Aujourd’hui, Sergio Ballesteros est le Ronan Le Crom espagnol. Avec ses 384 matchs de Liga dans les jambes – dont 368 en tant que titulaire – il est le daron du championnat. Cette longévité à toute épreuve, il la doit à un physique en titane. Inamovible chez les Granotes, il n’a pas raté un coup d’envoi depuis bientôt quatre ans pour cause de pépin physique. « Il a une résistance à la douleur très élevée. Il est très fort, et cela se voit chaque jour aux entraînements. Malgré ses 37 ans, il ne rate pas un match » , commente béat Estanis Asensi, préparateur physique du club. Même topo concernant la présence aux entraînements : ainsi, en octobre dernier, malgré des coliques néphrétiques à répétition et une admission aux urgences en pleine nuit, Sergio était présent tôt le lendemain pour participer à la session matinale de Levante. Pis, loin du roublard de service, le leader de vestiaire a encore du gaz dans les jambes. Quelques semaines avant son départ outre-Atlantique, Obafemi Martins, pas le moins rapide, disait à son sujet : « Il est vieux mais il court encore très vite » . Pour exemple, face au Real Madrid, il s’est permis le luxe de griller, à la régulière, Cristiano Ronaldo. Pour Juan Ignacio Martinez, son coach, pas de doute : « C’est un super-héros » !
Pepe-Ballesteros, rencontre entre poètes
Un super-héros controversé dira-t-on. Car sous cette litanie de compliments se cache la face sombre de l’iceberg. Souvent méconnu en dehors des frontières espagnoles, Sergio Ballesteros a profité de la dernière rencontre face au Real Madrid pour s’assurer une publicité en mondovision. Sous un déluge et sur un terrain impraticable, le trentenaire sort la panoplie de la parfaite petite salope.

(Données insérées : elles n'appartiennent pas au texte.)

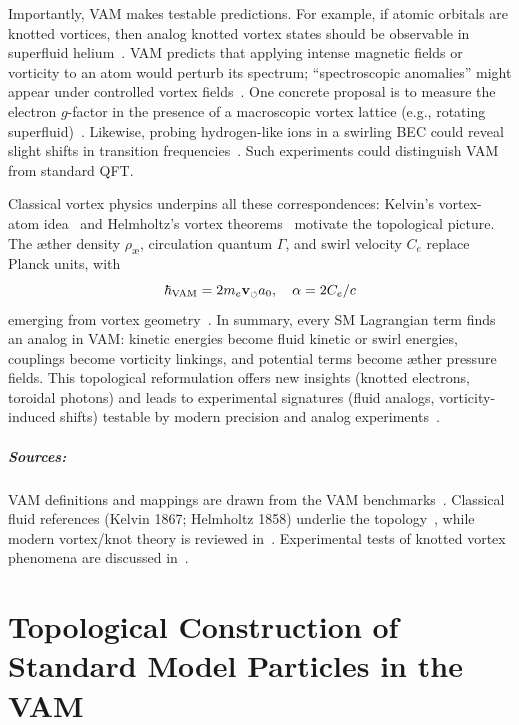 \documentclass[a4paper,12pt]{article}
\begin{document}
Importantly, VAM makes testable predictions. For example, if atomic orbitals are knotted vortices, then analog knotted vortex states should be observable in superfluid helium~\cite{vam-analog}. VAM predicts that applying intense magnetic fields or vorticity to an atom would perturb its spectrum; ``spectroscopic anomalies'' might appear under controlled vortex fields~\cite{vam-spectroscopy}. One concrete proposal is to measure the electron $g$-factor in the presence of a macroscopic vortex lattice (e.g., rotating superfluid)~\cite{vam-gfactor}. Likewise, probing hydrogen-like ions in a swirling BEC could reveal slight shifts in transition frequencies~\cite{vam-bec1, vam-bec2}. Such experiments could distinguish VAM from standard QFT.

Classical vortex physics underpins all these correspondences: Kelvin's vortex-atom idea~\cite{kelvin-vortex} and Helmholtz's vortex theorems~\cite{helmholtz-vortex} motivate the topological picture. The æther density $\rho_{æ}$, circulation quantum $\Gamma$, and swirl velocity $C_e$ replace Planck units, with
\begin{equation}
    \hbar_{\rm VAM} = 2 m_e \mathbf{v}_{\scriptscriptstyle\boldsymbol{\circlearrowleft}} a_0, \quad \alpha = 2C_e/c
\end{equation}
emerging from vortex geometry~\cite{vam-geometry1, vam-geometry2}. In summary, every SM Lagrangian term finds an analog in VAM: kinetic energies become fluid kinetic or swirl energies, couplings become vorticity linkings, and potential terms become æther pressure fields. This topological reformulation offers new insights (knotted electrons, toroidal photons) and leads to experimental signatures (fluid analogs, vorticity-induced shifts) testable by modern precision and analog experiments~\cite{vam-expt1, vam-expt2}.

\paragraph{Sources:} VAM definitions and mappings are drawn from the VAM benchmarks~\cite{vam-bench1, vam-bench2}. Classical fluid references (Kelvin 1867; Helmholtz 1858) underlie the topology~\cite{kelvin-vortex, helmholtz-vortex}, while modern vortex/knot theory is reviewed in~\cite{vam-knot1, vam-knot2}. Experimental tests of knotted vortex phenomena are discussed in~\cite{vam-expt3, vam-expt4}.



\chapter*{Topological Construction of Standard Model Particles in the VAM}
\end{document}

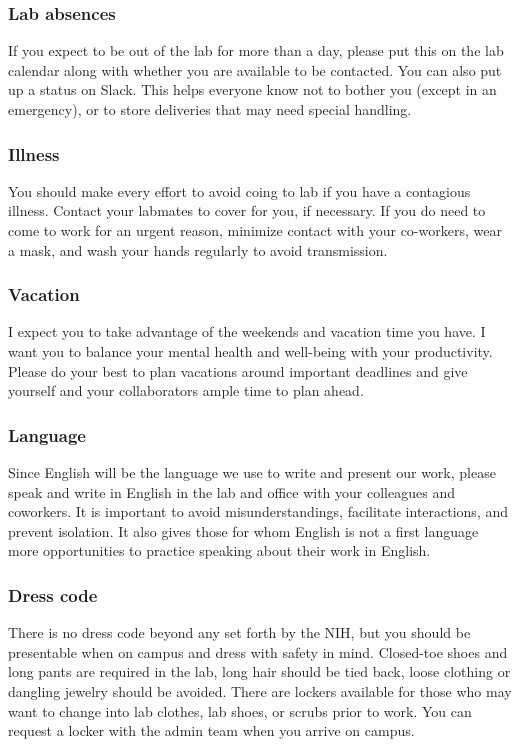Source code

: \documentclass[10pt, letterpaper, twocolumn]{article} %
\begin{document}
\subsubsection{Lab absences} If you expect to be out of the lab for more than a day, please put this on the lab calendar along with whether you are available to be contacted. You can also put up a status on Slack. This helps everyone know not to bother you (except in an emergency), or to store deliveries that may need special handling.

\subsubsection{Illness} You should make every effort to avoid coing to lab if you have a contagious illness. Contact your labmates to cover for you, if necessary. If you do need to come to work for an urgent reason, minimize contact with your co-workers, wear a mask, and wash your hands regularly to avoid transmission.

\subsubsection{Vacation} I expect you to take advantage of the weekends and vacation time you have. I want you to balance your mental health and well-being with your productivity. Please do your best to plan vacations around important deadlines and give yourself and your collaborators ample time to plan ahead.

\subsubsection{Language}
Since English will be the language we use to write and present our work, please speak and write in English in the lab and office with your colleagues and coworkers. It is important to avoid misunderstandings, facilitate interactions, and prevent isolation. It also gives those for whom English is not a first language more opportunities to practice speaking about their work in English.

\subsubsection{Dress code} There is no dress code beyond any set forth by the NIH, but you should be presentable when on campus and dress with safety in mind. Closed-toe shoes and long pants are required in the lab, long hair should be tied back, loose clothing or dangling jewelry should be avoided. There are lockers available for those who may want to change into lab clothes, lab shoes, or scrubs prior to work. You can request a locker with the admin team when you arrive on campus.
\end{document}
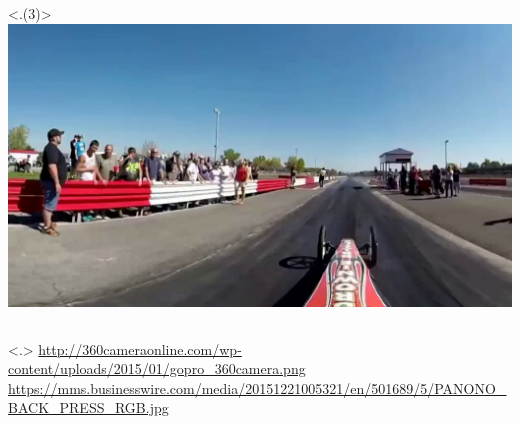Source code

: \begin{frame}[c]
\begin{minipage}[t][7cm][t]{\textwidth}
{\begin{columns}[T]
\begin{column}{0.5\linewidth}
               \only<.(3)>{\hspace{2cm}\includegraphics[scale=0.065]{videos/fov2.png}}
            \end{column}
         \end{columns}
         \onslide<.>{
         \vspace{-0.75cm}
         {
            \tiny
            \url{http://360cameraonline.com/wp-content/uploads/2015/01/gopro_360camera.png}
         }\\

         {\vspace{-0.75cm}
            \tiny \url{https://mms.businesswire.com/media/20151221005321/en/501689/5/PANONO_BACK_PRESS_RGB.jpg}
         }
         }
      }
    \end{minipage}
    \vfill
\end{frame}

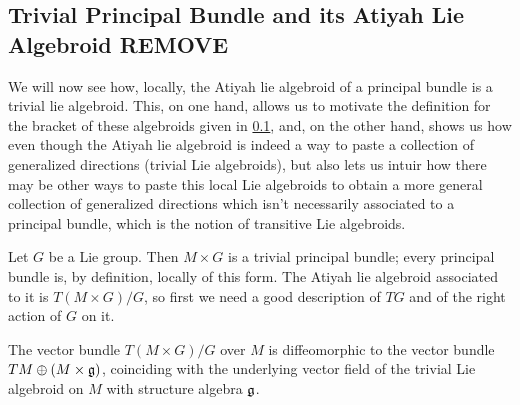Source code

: \subsection{Trivial Principal Bundle and its Atiyah Lie Algebroid REMOVE}

We will now see how, locally, the Atiyah lie algebroid of a principal bundle is a trivial lie algebroid. This, on one hand, allows us to motivate the definition for the bracket of these algebroids given in \ref{}, and, on the other hand, shows us how even though the Atiyah lie algebroid is indeed a way to paste a collection of generalized directions (trivial Lie algebroids), but also lets us intuir how there may be other ways to paste this local Lie algebroids to obtain a more general collection of generalized directions which isn't necessarily associated to a principal bundle, which is the notion of transitive Lie algebroids.

Let $G$ be a Lie group. Then $M \times G$ is a trivial principal bundle; every principal bundle is, by definition, locally of this form. The Atiyah lie algebroid associated to it is $T(M \times G)/G$, so first we need a good description of $TG$ and of the right action of $G$ on it. 

\begin{proposition}
The vector bundle $T(M \times G)/G$ over $M$ is diffeomorphic to the vector bundle $TM \oplus (M \times \mathfrak{g})$, coinciding with the underlying vector field of the trivial Lie algebroid on $M$ with structure algebra $\mathfrak{g}$.
\end{proposition}

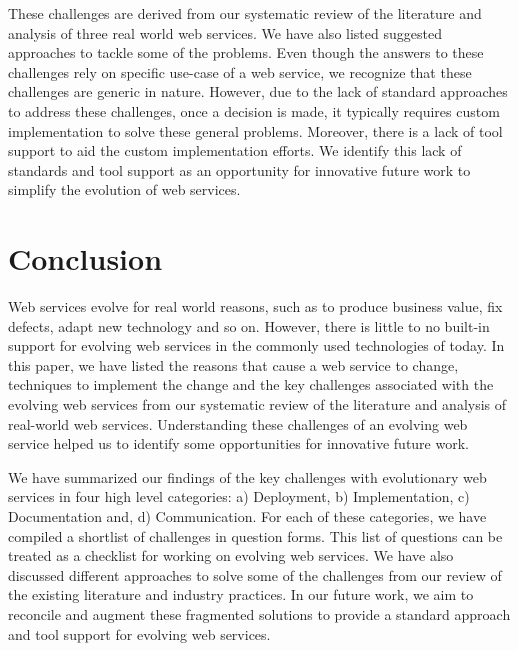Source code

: \documentclass[runningheads,a4paper]{llncs}
\begin{document}
These challenges are derived from our systematic review of the literature and analysis of three real world web services. We have also listed suggested approaches to tackle some of the problems. Even though the answers to these challenges rely on specific use-case of a web service, we recognize that these challenges are generic in nature. However, due to the lack of standard approaches to address these challenges, once a decision is made, it typically requires custom implementation to solve these general problems. Moreover, there is a lack of tool support to aid the custom implementation efforts. We identify this lack of standards and tool support as an opportunity for innovative future work to simplify the evolution of web services.

\section{Conclusion} %
\label{sec:conclusion}
Web services evolve for real world reasons, such as to produce business value, fix defects, adapt new technology and so on. However, there is little to no built-in support for evolving web services in the commonly used technologies of today. In this paper, we have listed the reasons that cause a web service to change, techniques to implement the change and the key challenges associated with the evolving web services from our systematic review of the literature and analysis of real-world web services. Understanding these challenges of an evolving web service helped us to identify some opportunities for innovative future work.

We have summarized our findings of the key challenges with evolutionary web services in four high level categories: a) Deployment, b) Implementation, c) Documentation and, d) Communication. For each of these categories, we have compiled a shortlist of challenges in question forms. This list of questions can be treated as a checklist for working on evolving web services. We have also discussed different approaches to solve some of the challenges from our review of the existing literature and industry practices. In our future work, we aim to reconcile and augment these fragmented solutions to provide a standard approach and tool support for evolving web services.



\end{document}
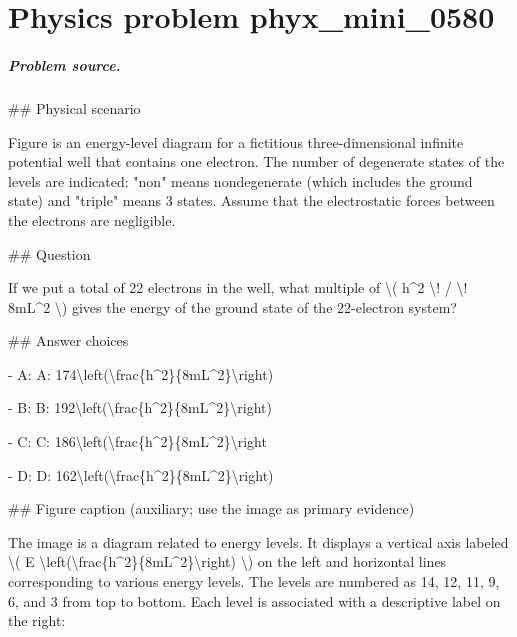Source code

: 
\chapter{Physics problem phyx\_mini\_0580}
\label{ch:PhyXMiniProblems_problem_phyx_mini_0580}

\paragraph{Problem source.}
\#\# Physical scenario

Figure is an energy-level diagram for a fictitious three-dimensional infinite potential well that contains one electron. The number of degenerate states of the levels are indicated: "non" means nondegenerate (which includes the ground state) and "triple" means 3 states. Assume that the electrostatic forces between the electrons are negligible.

\#\# Question

If we put a total of 22 electrons in the well, what multiple of \textbackslash{}( h\textasciicircum{}2 \textbackslash{}! / \textbackslash{}! 8mL\textasciicircum{}2 \textbackslash{}) gives the energy of the ground state of the 22-electron system?

\#\# Answer choices

- A: A: 174\textbackslash{}left(\textbackslash{}frac\{h\textasciicircum{}2\}\{8mL\textasciicircum{}2\}\textbackslash{}right)

- B: B: 192\textbackslash{}left(\textbackslash{}frac\{h\textasciicircum{}2\}\{8mL\textasciicircum{}2\}\textbackslash{}right)

- C: C: 186\textbackslash{}left(\textbackslash{}frac\{h\textasciicircum{}2\}\{8mL\textasciicircum{}2\}\textbackslash{}right

- D: D: 162\textbackslash{}left(\textbackslash{}frac\{h\textasciicircum{}2\}\{8mL\textasciicircum{}2\}\textbackslash{}right)

\#\# Figure caption (auxiliary; use the image as primary evidence)

The image is a diagram related to energy levels. It displays a vertical axis labeled \textbackslash{}( E \textbackslash{}left(\textbackslash{}frac\{h\textasciicircum{}2\}\{8mL\textasciicircum{}2\}\textbackslash{}right) \textbackslash{}) on the left and horizontal lines corresponding to various energy levels. The levels are numbered as 14, 12, 11, 9, 6, and 3 from top to bottom. Each level is associated with a descriptive label on the right:

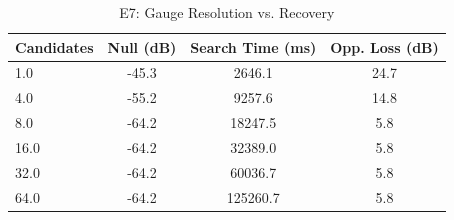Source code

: \begin{table}[h]
\centering
\caption{E7: Gauge Resolution vs. Recovery}
\begin{tabular}{lccc}
\toprule
Candidates & Null (dB) & Search Time (ms) & Opp. Loss (dB) \\
\midrule
1.0 & -45.3 & 2646.1 & 24.7 \\
4.0 & -55.2 & 9257.6 & 14.8 \\
8.0 & -64.2 & 18247.5 & 5.8 \\
16.0 & -64.2 & 32389.0 & 5.8 \\
32.0 & -64.2 & 60036.7 & 5.8 \\
64.0 & -64.2 & 125260.7 & 5.8 \\
\bottomrule
\end{tabular}
\end{table}
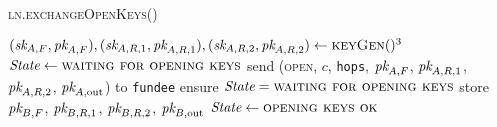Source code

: \begin{center}
  \begin{processbox}{\textsc{ln.exchangeOpenKeys}()}
    \ \\
    \begin{algorithmic}[1]
      \State $(\textit{sk}_{A, F}, \textit{pk}_{A, F}), (\textit{sk}_{A, R, 1}, \textit{pk}_{A, R, 1}), (\textit{sk}_{A, R,
      2}, \textit{pk}_{A, R, 2}) \gets \textsc{keyGen}()^3$
      \State $\itistate \gets \textsc{waiting for opening keys}$
      \State send (\textsc{open}, $c$, \texttt{hops}, $\textit{pk}_{A, F}$, $\textit{pk}_{A, R,
      1}$, $\textit{pk}_{A, R, 2}$, $\textit{pk}_{A, \mathrm{out}}$) to \texttt{fundee}
      \label{code:ln:exchange-open-keys:bob-open}
      \State {}
      \State {}
      \State {}
      \State {}
      \State {}
       
        \State {}
        \State {} 
        \State {}
      \Else \: 
        \State {}
      \EndIf
      \State {}
      \label{code:ln:exchange-open-keys:accept-channel}
      \State ensure $\itistate = \textsc{waiting for opening keys}$
      \State store $\textit{pk}_{B, F}$, $\textit{pk}_{B, R, 1}$, $\textit{pk}_{B, R, 2}$, $\textit{pk}_{B,
      \mathrm{out}}$
      \State $\itistate \gets \textsc{opening keys ok}$
    \end{algorithmic}
  \end{processbox}
  \label{code:ln:exchange-open-keys}
\end{center} \ \\

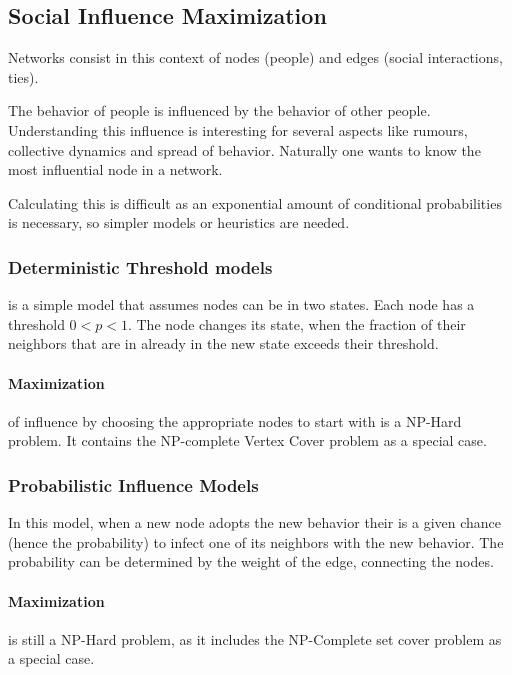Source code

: \subsection{Social Influence Maximization} %
\label{sub:social_influence_maximization}
Networks consist in this context of nodes (people)
and edges (social interactions, ties).

The behavior of people is influenced by the behavior of other people.
Understanding this influence is interesting for several aspects
like rumours, collective dynamics and spread of behavior.
Naturally one wants to know the most influential node in a network.

Calculating this is difficult as an exponential amount of conditional probabilities is necessary,
so simpler models or heuristics are needed.

\subsubsection{Deterministic Threshold models} %
\label{ssub:deterministic_threshold_models}
is a simple model that assumes nodes can be in two states.
Each node has a threshold $0 < p < 1$.
The node changes its state,
when the fraction of their neighbors that are in already in the new state exceeds their threshold.

\paragraph{Maximization} %
\label{par:maximization}
of influence by choosing the appropriate nodes to start with
is a NP-Hard problem.
It contains the NP-complete Vertex Cover problem as a special case.

\subsubsection{Probabilistic Influence Models} %
\label{ssub:probabilistic_influence_models}
In this model,
when a new node adopts the new behavior their is a given chance (hence the probability)
to infect one of its neighbors with the new behavior.
The probability can be determined by the weight of the edge,
connecting the nodes.
\paragraph{Maximization} %
\label{par:maximization}
is still a NP-Hard problem,
as it includes the NP-Complete set cover problem as a special case.

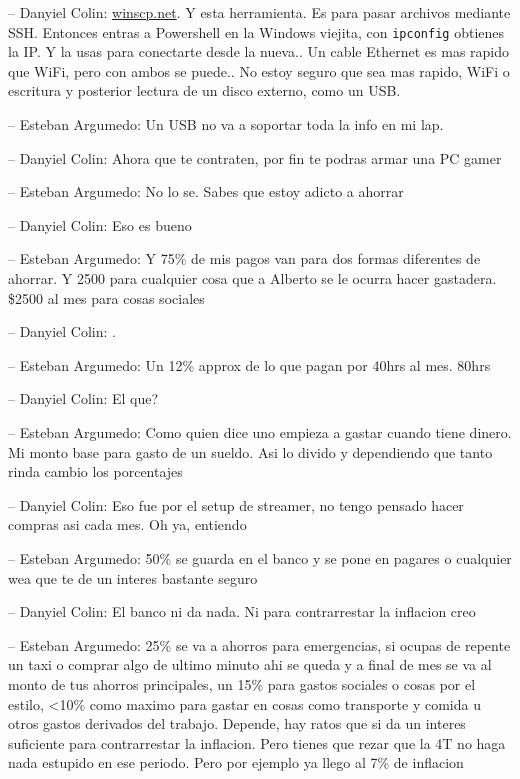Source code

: -- Danyiel Colin: \href{https://winscp.net/eng/index.php}{winscp.net}. Y
esta herramienta. Es para pasar archivos mediante SSH. Entonces entras a
Powershell en la Windows viejita, con \texttt{ipconfig} obtienes la IP.
Y la usas para conectarte desde la nueva.. Un cable Ethernet es mas
rapido que WiFi, pero con ambos se puede.. No estoy seguro que sea mas
rapido, WiFi o escritura y posterior lectura de un disco externo, como
un USB.

-- Esteban Argumedo: Un USB no va a soportar toda la info en mi lap.

-- Danyiel Colin: Ahora que te contraten, por fin te podras armar una PC
gamer

-- Esteban Argumedo: No lo se. Sabes que estoy adicto a ahorrar

-- Danyiel Colin: Eso es bueno

-- Esteban Argumedo: Y 75\% de mis pagos van para dos formas diferentes
de ahorrar. Y 2500 para cualquier cosa que a Alberto se le ocurra hacer
gastadera. \$2500 al mes para cosas sociales

-- Danyiel Colin: .

-- Esteban Argumedo: Un 12\% approx de lo que pagan por 40hrs al mes.
80hrs

-- Danyiel Colin: El que?

-- Esteban Argumedo: Como quien dice uno empieza a gastar cuando tiene
dinero. Mi monto base para gasto de un sueldo. Asi lo divido y
dependiendo que tanto rinda cambio los porcentajes

-- Danyiel Colin: Eso fue por el setup de streamer, no tengo pensado
hacer compras asi cada mes. Oh ya, entiendo

-- Esteban Argumedo: 50\% se guarda en el banco y se pone en pagares o
cualquier wea que te de un interes bastante seguro

-- Danyiel Colin: El banco ni da nada. Ni para contrarrestar la
inflacion creo

-- Esteban Argumedo: 25\% se va a ahorros para emergencias, si ocupas de
repente un taxi o comprar algo de ultimo minuto ahi se queda y a final
de mes se va al monto de tus ahorros principales, un 15\% para gastos
sociales o cosas por el estilo, \textless10\% como maximo para gastar en
cosas como transporte y comida u otros gastos derivados del trabajo.
Depende, hay ratos que si da un interes suficiente para contrarrestar la
inflacion. Pero tienes que rezar que la 4T no haga nada estupido en ese
periodo. Pero por ejemplo ya llego al 7\% de inflacion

Insultes, taquets bien sentis, il se permet même une rixe avec la reine des crasses, aka Képler Laveran Lima Ferreira. Alors que Cristiano Ronaldo soigne une arcade en vrac, Pepe et Sergio Ballesteros se chamaillent. Selon certains journaux, les deux en seraient même venus aux mains dans les vestiaires, le pugilat n’étant évité que par l’arrivée de la police locale. Le Real Madrid, qu’il avait déjà fait disjoncter un an plus tôt en expulsant Di Maria et Khedira. Poésie toujours, c’est à Mestalla que Ballesteros livre sa plus belle partition. En novembre 2011, les Granotes viennent s’imposer 2-0 sur les terres du grand frère hautain, de quoi mettre le capitaine banlieusard dans un état second. Lui se défend pourtant de cette étiquette de boucher de Liga : « Je fais moins d’une faute par match ! Je ne sais pas pourquoi l’on dit cela de moi. Je ne sais pas si les gens ont compris, mais je suis défenseur. Pas attaquant, ni milieu, ni latéral : défenseur ! » Sans blague.